**What is needed:**
Look through the records and report how many lines include the word "generated", with no other words.
(Data to use begins)
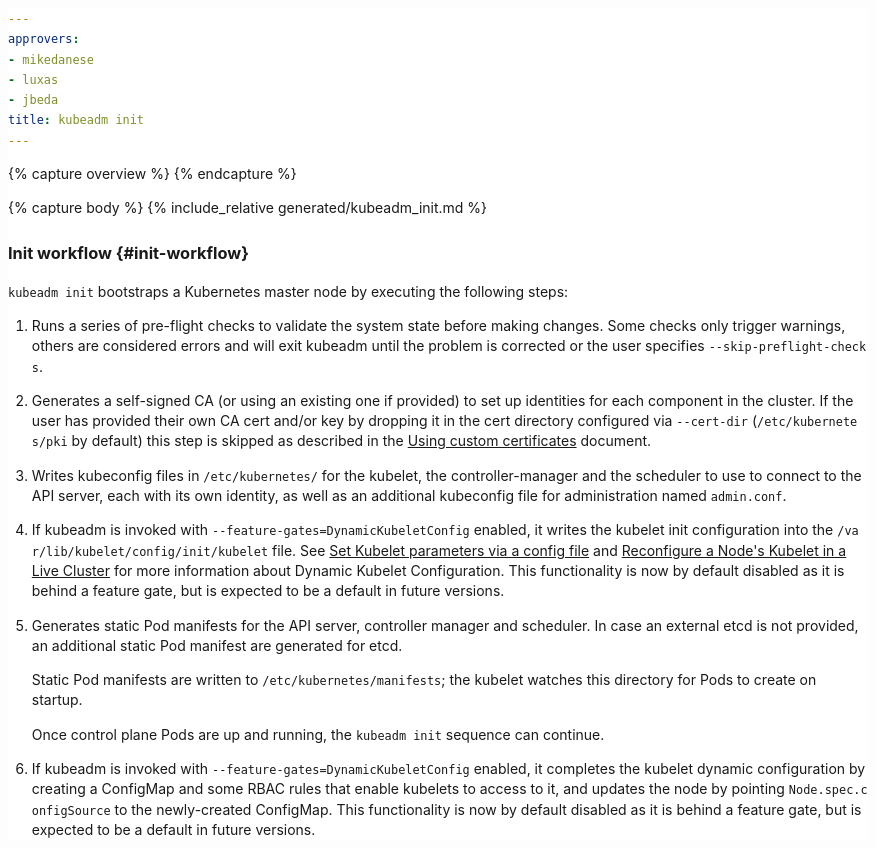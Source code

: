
 ```yaml
---
approvers:
- mikedanese
- luxas
- jbeda
title: kubeadm init
---
```

{% capture overview %}
{% endcapture %}

{% capture body %}
{% include_relative generated/kubeadm_init.md %}

### Init workflow {#init-workflow}
`kubeadm init` bootstraps a Kubernetes master node by executing the
following steps:

1. Runs a series of pre-flight checks to validate the system state
   before making changes. Some checks only trigger warnings, others are
   considered errors and will exit kubeadm until the problem is corrected or the
   user specifies `--skip-preflight-checks`.

1. Generates a self-signed CA (or using an existing one if provided) to set up
   identities for each component in the cluster. If the user has provided their
   own CA cert and/or key by dropping it in the cert directory configured via `--cert-dir`
   (`/etc/kubernetes/pki` by default) this step is skipped as described in the
   [Using custom certificates](#custom-certificates) document.

1. Writes kubeconfig files in `/etc/kubernetes/`  for
   the kubelet, the controller-manager and the scheduler to use to connect to the
   API server, each with its own identity, as well as an additional
   kubeconfig file for administration named `admin.conf`.

1. If kubeadm is invoked with `--feature-gates=DynamicKubeletConfig` enabled,
   it writes the kubelet init configuration into the `/var/lib/kubelet/config/init/kubelet` file. 
   See [Set Kubelet parameters via a config file](/docs/tasks/administer-cluster/kubelet-config-file.md) 
   and [Reconfigure a Node's Kubelet in a Live Cluster](/docs/tasks/administer-cluster/reconfigure-kubelet.md) 
   for more information about Dynamic Kubelet Configuration.
   This functionality is now by default disabled as it is behind a feature gate, but is expected to be a default in future versions.

1. Generates static Pod manifests for the API server,
   controller manager and scheduler. In case an external etcd is not provided,
   an additional static Pod manifest are generated for etcd.

   Static Pod manifests are written to `/etc/kubernetes/manifests`; the kubelet
   watches this directory for Pods to create on startup.

   Once control plane Pods are up and running, the `kubeadm init` sequence can continue.

1. If kubeadm is invoked with `--feature-gates=DynamicKubeletConfig` enabled,
   it completes the kubelet dynamic configuration by creating a ConfigMap and some RBAC rules that enable
   kubelets to access to it, and updates the node by pointing `Node.spec.configSource` to the 
   newly-created ConfigMap. 
   This functionality is now by default disabled as it is behind a feature gate, but is expected to be a default in future versions.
(Data to use ends)
**Output of the exercise:**
2